Lim Kok Seong, Naviaux Robert K, Haas Richard H
Department of Neurosciences, School of Medicine, University of California San Diego, La Jolla, CA 92093-0935, USA.
Clin Chem. 2007 Jun;53(6):1046-52. doi: 10.1373/clinchem.2006.083303. Epub 2007 Apr 19.
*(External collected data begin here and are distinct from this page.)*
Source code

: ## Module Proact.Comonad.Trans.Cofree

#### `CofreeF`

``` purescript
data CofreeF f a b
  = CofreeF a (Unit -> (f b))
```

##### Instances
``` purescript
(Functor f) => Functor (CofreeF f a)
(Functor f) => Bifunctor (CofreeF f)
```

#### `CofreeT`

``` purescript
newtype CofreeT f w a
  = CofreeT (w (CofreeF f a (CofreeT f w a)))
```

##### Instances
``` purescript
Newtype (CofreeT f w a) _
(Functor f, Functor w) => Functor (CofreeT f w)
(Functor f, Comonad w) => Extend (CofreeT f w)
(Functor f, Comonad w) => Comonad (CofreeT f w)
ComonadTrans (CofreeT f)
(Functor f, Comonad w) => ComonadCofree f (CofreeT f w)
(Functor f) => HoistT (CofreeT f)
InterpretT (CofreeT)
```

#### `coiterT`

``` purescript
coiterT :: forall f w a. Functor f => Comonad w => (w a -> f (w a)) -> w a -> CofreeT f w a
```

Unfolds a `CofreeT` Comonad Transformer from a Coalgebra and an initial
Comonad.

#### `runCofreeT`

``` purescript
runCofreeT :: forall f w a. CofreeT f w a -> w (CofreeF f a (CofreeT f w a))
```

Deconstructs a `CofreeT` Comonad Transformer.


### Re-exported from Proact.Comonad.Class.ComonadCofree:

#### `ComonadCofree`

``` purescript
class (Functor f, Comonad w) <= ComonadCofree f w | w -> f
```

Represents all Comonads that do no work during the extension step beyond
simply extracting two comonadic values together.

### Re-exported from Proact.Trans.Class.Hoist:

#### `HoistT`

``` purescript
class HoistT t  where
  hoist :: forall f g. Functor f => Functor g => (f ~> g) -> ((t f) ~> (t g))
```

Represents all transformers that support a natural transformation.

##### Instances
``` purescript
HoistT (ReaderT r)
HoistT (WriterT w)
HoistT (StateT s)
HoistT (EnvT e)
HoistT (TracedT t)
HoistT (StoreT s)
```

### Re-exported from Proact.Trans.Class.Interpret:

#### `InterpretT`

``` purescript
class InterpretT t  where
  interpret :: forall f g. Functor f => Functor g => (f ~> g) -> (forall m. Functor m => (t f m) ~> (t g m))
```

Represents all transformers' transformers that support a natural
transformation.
In recent years, denaturing HPLC (DHPLC) has been widely used to screen the whole mitochondrial genome or specific regions of the genome for DNA mutations. The quantification and mathematical modeling of DHPLC results is, however, underexplored.
We generated site-directed mutants containing some common mutations in the mitochondrial DNA (mtDNA) tRNA(leu) region with different mutation loads and used PCR to amplify the gene segment of interest in these mutants. We then performed restriction digestion followed by slow reannealing to induce heteroduplex formation and analyzed the samples by use of DHPLC.
We observed a quadratic relationship between the heteroduplex peak areas and mutant loads, consistent with the kinetics of heteroduplex formation reported by others. This was modeled mathematically and used to quantify mtDNA mutation load. The method was able to detect a mutation present in a concentration as low as 1% and gave reproducible measurements of the mutations in the range of 2.5%-97.5%.
The quantitative DHPLC assay is well suited for simultaneous detection and quantification of DNA mutations.
近年来,变性高效液相色谱法(DHPLC)已被广泛用于筛选整个线粒体基因组或基因组的特定区域以寻找DNA突变。然而,DHPLC结果的定量和数学建模尚未得到充分探索。
我们构建了含有线粒体DNA(mtDNA)tRNA(leu)区域中一些常见突变且具有不同突变负荷的定点突变体,并使用聚合酶链反应(PCR)扩增这些突变体中感兴趣的基因片段。然后我们进行限制性酶切,随后缓慢复性以诱导异源双链体形成,并使用DHPLC分析样品。
我们观察到异源双链体峰面积与突变负荷之间呈二次关系,这与其他人报道的异源双链体形成动力学一致。我们对其进行了数学建模并用于量化mtDNA突变负荷。该方法能够检测到低至1%浓度的突变,并且在2.5%-97.5%的范围内对突变进行了可重复的测量。
定量DHPLC分析非常适合同时检测和定量DNA突变。